Controle no garimpo e escalada da violência
Na Terra Indígena Sararé, região marcada historicamente pelo garimpo, o Comando Vermelho deixou de agir como apoio aos exploradores e passou a dominar toda a extração ilegal. O grupo controla maquinário, insumos, combustível e chega a cobrar mensalidades em ouro — estrutura comparada por especialistas a uma operação empresarial, embora completamente criminosa. Relatos apontam a existência de acampamentos, balsas e escavadeiras de grande porte.
Uma operação do Ibama, em setembro, no Garimpo do Cururu, encontrou indícios da presença da facção. As equipes foram recebidas por disparos de fuzil, evidenciando o nível de organização e armamento dos grupos que atuam na área. Segundo David Marques, do Fórum de Segurança Pública, parte dos garimpeiros passou a formar bandos armados para resistir às imposições do CV, aumentando ainda mais o ciclo de conflitos.
A área da TI Sararé, que abrange Conquista D’Oeste, Nova Lacerda e Vila Bela da Santíssima Trindade, registrou 46 mortes violentas em 2024 — número superior aos anos anteriores.
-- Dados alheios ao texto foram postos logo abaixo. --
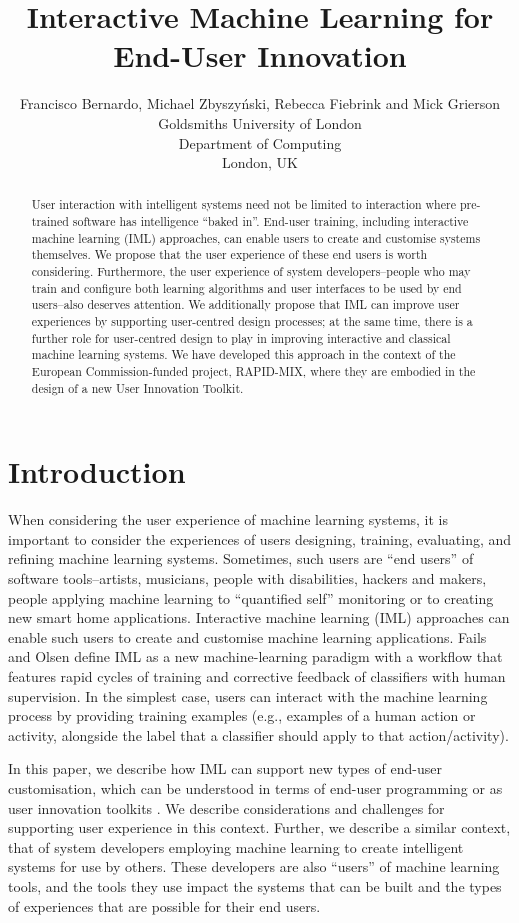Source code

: \documentclass[letterpaper]{article}
\title{Interactive Machine Learning for End-User Innovation}
\author{Francisco Bernardo, Michael Zbyszy\'{n}ski, Rebecca Fiebrink and Mick Grierson\\
Goldsmiths University of London\\
Department of Computing\\
London, UK\\
}
\begin{document}
\maketitle

\begin{abstract}
User interaction with intelligent systems need not be limited to interaction where pre-trained software has intelligence ``baked in''. End-user training, including interactive machine learning (IML) approaches, can enable users to create and customise systems themselves. We propose that the user experience of these end users is worth considering. Furthermore, the user experience of system developers--people who may train and configure both learning algorithms and user interfaces to be used by end users--also deserves attention. We additionally propose that IML can improve user experiences by supporting user-centred design processes; at the same time, there is a further role for user-centred design to play in improving interactive and classical machine learning systems. We have developed this approach in the context of the European Commission-funded project, RAPID-MIX, where they are embodied in the design of a new User Innovation Toolkit.\end{abstract}

\section{Introduction}
When considering the user experience of machine learning systems, it is important to consider the experiences of users designing, training, evaluating, and refining machine learning systems. Sometimes, such users are ``end users'' of software tools--artists, musicians, people with disabilities, hackers and makers, people applying machine learning to ``quantified self'' monitoring or to creating new smart home applications. Interactive machine learning (IML) approaches can enable such users to create and customise machine learning applications. Fails and Olsen \citeyear{fails2003interactive} define IML as a new machine-learning paradigm with a workflow that features rapid cycles of training and corrective feedback of classifiers with human supervision. In the simplest case, users can interact with the machine learning process by providing training examples (e.g., examples of a human action or activity, alongside the label that a classifier should apply to that action/activity). 

In this paper, we describe how IML can support new types of end-user customisation, which can be understood in terms of end-user programming \cite{lieberman2006end} or as user innovation toolkits \cite{von2005democratizing}. We describe considerations and challenges for supporting user experience in this context. Further, we describe a similar context, that of system developers employing machine learning to create intelligent systems for use by others. These developers are also ``users'' of machine learning tools, and the tools they use impact the systems that can be built and the types of experiences that are possible for their end users. 
\end{document}
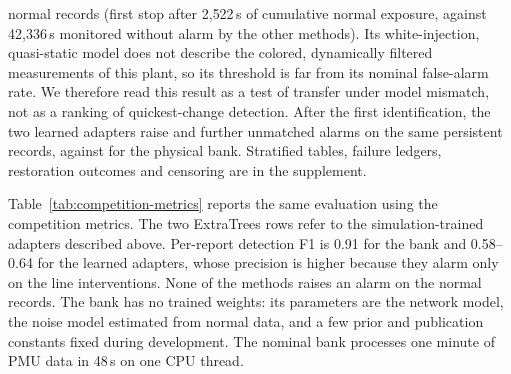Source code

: normal records (first stop after 2{,}522\,s of cumulative normal exposure,
against 42{,}336\,s monitored without alarm by the other methods). Its
white-injection, quasi-static model does not describe the colored,
dynamically filtered measurements of this plant, so its threshold is far
from its nominal false-alarm rate. We therefore read this result as a test
of transfer under model mismatch, not as a ranking of quickest-change
detection. After the first identification, the two learned adapters raise
\PersistETExtras{} and \PersistShortExtras{} further unmatched alarms on the
same persistent records, against \PersistPhysicalExtras{} for the
physical bank. Stratified tables, failure ledgers, restoration outcomes and
censoring are in the supplement.

Table~\ref{tab:competition-metrics} reports the same evaluation using the
competition metrics. The two ExtraTrees rows refer to the simulation-trained
adapters described above. Per-report detection F1 is 0.91 for
the bank and 0.58--0.64 for the learned adapters, whose precision is higher
because they alarm only on the line interventions. None of the methods
raises an alarm on the normal records. The bank has no trained weights:
its parameters are the network model, the noise model estimated from normal
data, and a few prior and publication constants fixed during
development. The nominal bank processes one
minute of PMU data in 48\,s on one CPU thread.

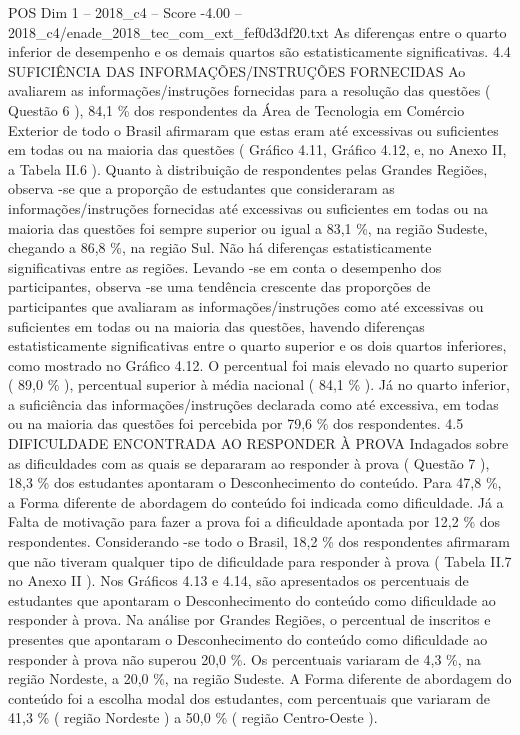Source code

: \begin{textsample}{POS Dim 1 – 2018\_c4 – Score -4.00 – 2018\_c4/enade\_2018\_tec\_com\_ext\_fef0d3df20.txt}
As diferenças entre o quarto inferior de desempenho e os demais quartos são estatisticamente significativas. 4.4 SUFICIÊNCIA DAS INFORMAÇÕES/INSTRUÇÕES FORNECIDAS Ao avaliarem as informações/instruções fornecidas para a resolução das questões ( Questão 6 ), 84,1 \% dos respondentes da Área de Tecnologia em Comércio Exterior de todo o Brasil afirmaram que estas eram até excessivas ou suficientes em todas ou na maioria das questões ( Gráfico 4.11, Gráfico 4.12, e, no Anexo II, a Tabela II.6 ).
Quanto à distribuição de respondentes pelas Grandes Regiões, observa -se que a proporção de estudantes que consideraram as informações/instruções fornecidas até excessivas ou suficientes em todas ou na maioria das questões foi sempre superior ou igual a 83,1 \%, na região Sudeste, chegando a 86,8 \%, na região Sul.
Não há diferenças estatisticamente significativas entre as regiões.
Levando -se em conta o desempenho dos participantes, observa -se uma tendência crescente das proporções de participantes que avaliaram as informações/instruções como até excessivas ou suficientes em todas ou na maioria das questões, havendo diferenças estatisticamente significativas entre o quarto superior e os dois quartos inferiores, como mostrado no Gráfico 4.12.
O percentual foi mais elevado no quarto superior ( 89,0 \% ), percentual superior à média nacional ( 84,1 \% ).
Já no quarto inferior, a suficiência das informações/instruções declarada como até excessiva, em todas ou na maioria das questões foi percebida por 79,6 \% dos respondentes. 4.5 DIFICULDADE ENCONTRADA AO RESPONDER À PROVA Indagados sobre as dificuldades com as quais se depararam ao responder à prova ( Questão 7 ), 18,3 \% dos estudantes apontaram o Desconhecimento do conteúdo.
Para 47,8 \%, a Forma diferente de abordagem do conteúdo foi indicada como dificuldade.
Já a Falta de motivação para fazer a prova foi a dificuldade apontada por 12,2 \% dos respondentes.
Considerando -se todo o Brasil, 18,2 \% dos respondentes afirmaram que não tiveram qualquer tipo de dificuldade para responder à prova ( Tabela II.7 no Anexo II ).
Nos Gráficos 4.13 e 4.14, são apresentados os percentuais de estudantes que apontaram o Desconhecimento do conteúdo como dificuldade ao responder à prova.
Na análise por Grandes Regiões, o percentual de inscritos e presentes que apontaram o Desconhecimento do conteúdo como dificuldade ao responder à prova não superou 20,0 \%.
Os percentuais variaram de 4,3 \%, na região Nordeste, a 20,0 \%, na região Sudeste.
A Forma diferente de abordagem do conteúdo foi a escolha modal dos estudantes, com percentuais que variaram de 41,3 \% ( região Nordeste ) a 50,0 \% ( região Centro-Oeste ).

\end{textsample}
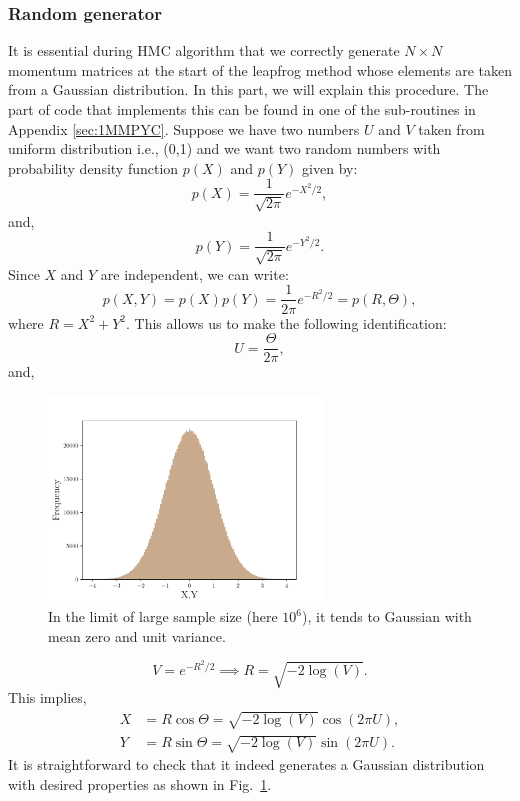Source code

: \documentclass[letter,11pt]{article}
\begin{document}
\subsubsection{Random generator}  
It is essential during HMC algorithm that we correctly generate $ N \times N$ momentum matrices at the start of the leapfrog method whose elements are taken from a Gaussian distribution. In this part, we will explain this procedure. The part of code that implements this can be found in one of the sub-routines in Appendix \ref{sec:1MMPYC}.  Suppose we have two numbers $U$ and $V$ taken from uniform distribution i.e., (0,1) and we want two random numbers with probability density function $p(X)$ and $p(Y)$ given by:
\begin{equation}
	p(X) = \frac{1}{\sqrt{2\pi}} e^{-X^2/2}, 
\end{equation}
and, 
\begin{equation}
	p(Y) = \frac{1}{\sqrt{2\pi}} e^{-Y^2/2} .
\end{equation}
Since $X$ and $Y$ are independent, we can write:
\begin{equation}
	p(X,Y) = p(X) p(Y) = \frac{1}{2\pi} e^{-R^2/2} = p(R, \Theta),  
\end{equation}
where $R = X^2 + Y^2$. This allows us to make the following identification:
\begin{equation}
	U = \frac{\Theta}{2\pi}, 
\end{equation}
and, 
\begin{figure}[htbp] 
	\centering 
	\includegraphics[width=0.65\textwidth]{figs/testRN.pdf}
	\caption{\label{fig:RN}In the limit of large sample size (here $10^6$), 
	it tends to Gaussian with mean zero and unit variance.}
\end{figure}
\begin{equation}
	V = e^{-R^2/2} \implies R = \sqrt{-2 \log(V)}. 
\end{equation}
This implies, 
\begin{align}
	X &= R \cos \Theta = \sqrt{-2 \log(V)} \cos(2 \pi U), \\
	Y &= R \sin \Theta = \sqrt{-2 \log(V)} \sin(2 \pi U).
\end{align}
It is straightforward to check that it indeed generates a Gaussian distribution with desired properties as shown in Fig.~\ref{fig:RN}.
\end{document}
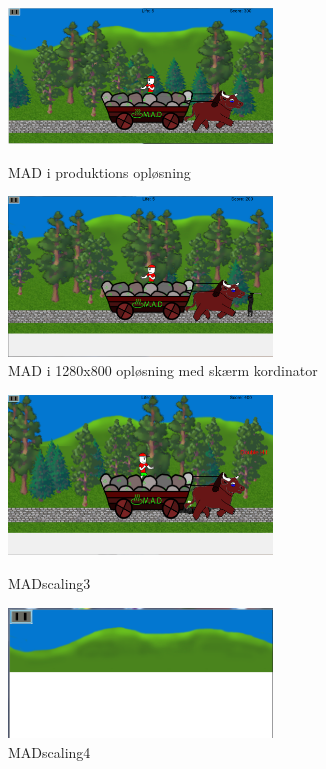 \documentclass[Main.tex]{TeksturSkalering}
\begin{document}


\lstset{numbers=left, language=[Sharp]C}



\begin{figure}[h]
\centering
\parbox{7cm}{   
\includegraphics[width = 7cm]{billeder/MADscaling1}
\caption{MAD i produktions opløsning}    
\label{MADscaling1}}
\qquad
\begin{minipage}{7cm}
\includegraphics[width = 7cm]{billeder/MADscaling2}
\caption{MAD i 1280x800 opløsning med skærm kordinator}    
\label{MADscaling2}
\end{minipage}
\end{figure}

\begin{figure}[h]
\centering
\parbox{7cm}{   
\includegraphics[width = 7cm]{billeder/MADscaling3}
\caption{MADscaling3}    
\label{MADscaling3}}
\qquad
\begin{minipage}{7cm}
\includegraphics[width = 7cm]{billeder/MADscaling4}
\caption{MADscaling4}    
\label{MADscaling4}
\end{minipage}
\end{figure}
\end{document}
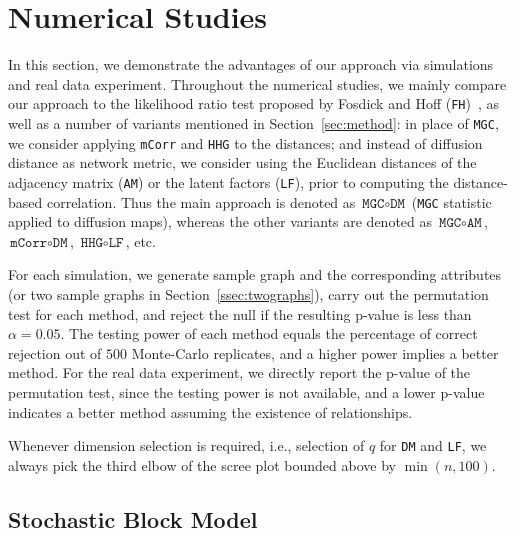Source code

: \documentclass[12pt]{article}
\theoremstyle{definition}
\begin{document}
	
	\section{Numerical Studies}
	\label{sec:simulation}
	
	In this section, we demonstrate the advantages of our approach via simulations and real data experiment. Throughout the numerical studies, we mainly compare our approach to the likelihood ratio test proposed by Fosdick and Hoff (\texttt{FH})~\citep{fosdick2015testing}, as well as a number of variants mentioned in Section~\ref{sec:method}: in place of \texttt{MGC}, we consider applying \texttt{mCorr} and \texttt{HHG} to the distances; and instead of diffusion distance as network metric, we consider using the Euclidean distances of the adjacency matrix (\texttt{AM}) or the latent factors (\texttt{LF}), prior to computing the distance-based correlation. Thus the main approach is denoted as $\texttt{MGC} \circ \texttt{DM}$ (\texttt{MGC} statistic applied to diffusion maps), whereas the other variants are denoted as $\texttt{MGC} \circ \texttt{AM}$, $\texttt{mCorr} \circ \texttt{DM}$, $\texttt{HHG} \circ \texttt{LF}$, etc. 
	
	For each simulation, we generate sample graph and the corresponding attributes (or two sample graphs in Section~\ref{ssec:twographs}), carry out the permutation test for each method, and reject the null if the resulting p-value is less than $\alpha = 0.05$. The testing power of each method equals the percentage of correct rejection out of $500$ Monte-Carlo replicates, and a higher power implies a better method. For the real data experiment, we directly report the p-value of the permutation test, since the testing power is not available, and a lower p-value indicates a better method assuming the existence of relationships. 
	
	Whenever dimension selection is required, i.e., selection of $q$ for \texttt{DM} and \texttt{LF}, we always pick the third elbow of the scree plot bounded above by $\min(n, 100)$. 
	
	\subsection{Stochastic Block Model}
	
\end{document}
O estudo aponta que a escalada está diretamente ligada ao fortalecimento das facções, ao garimpo ilegal e à condição fronteiriça da região.
Municípios em alerta
Vila Bela da Santíssima Trindade, fronteiriça com a Bolívia, concentra hoje a maior taxa de mortes violentas entre municípios de até vinte mil habitantes. O relatório relaciona o aumento à presença de facções ligadas ao narcotráfico e ao uso do município como rota prioritária para entrada de cocaína vinda da Colômbia e transportada via território boliviano. Na edição anterior do estudo, o município nem figurava entre os mais violentos, o que reforça a gravidade do cenário.
De acordo com a publicação, a combinação entre garimpo ilegal, tráfico e domínio territorial deve seguir como foco de atenção de órgãos de fiscalização e segurança. O material indica que novas ações integradas serão essenciais para conter a atuação desses grupos. As informações citadas têm como base o relatório “Cartografias da Violência na Amazônia”.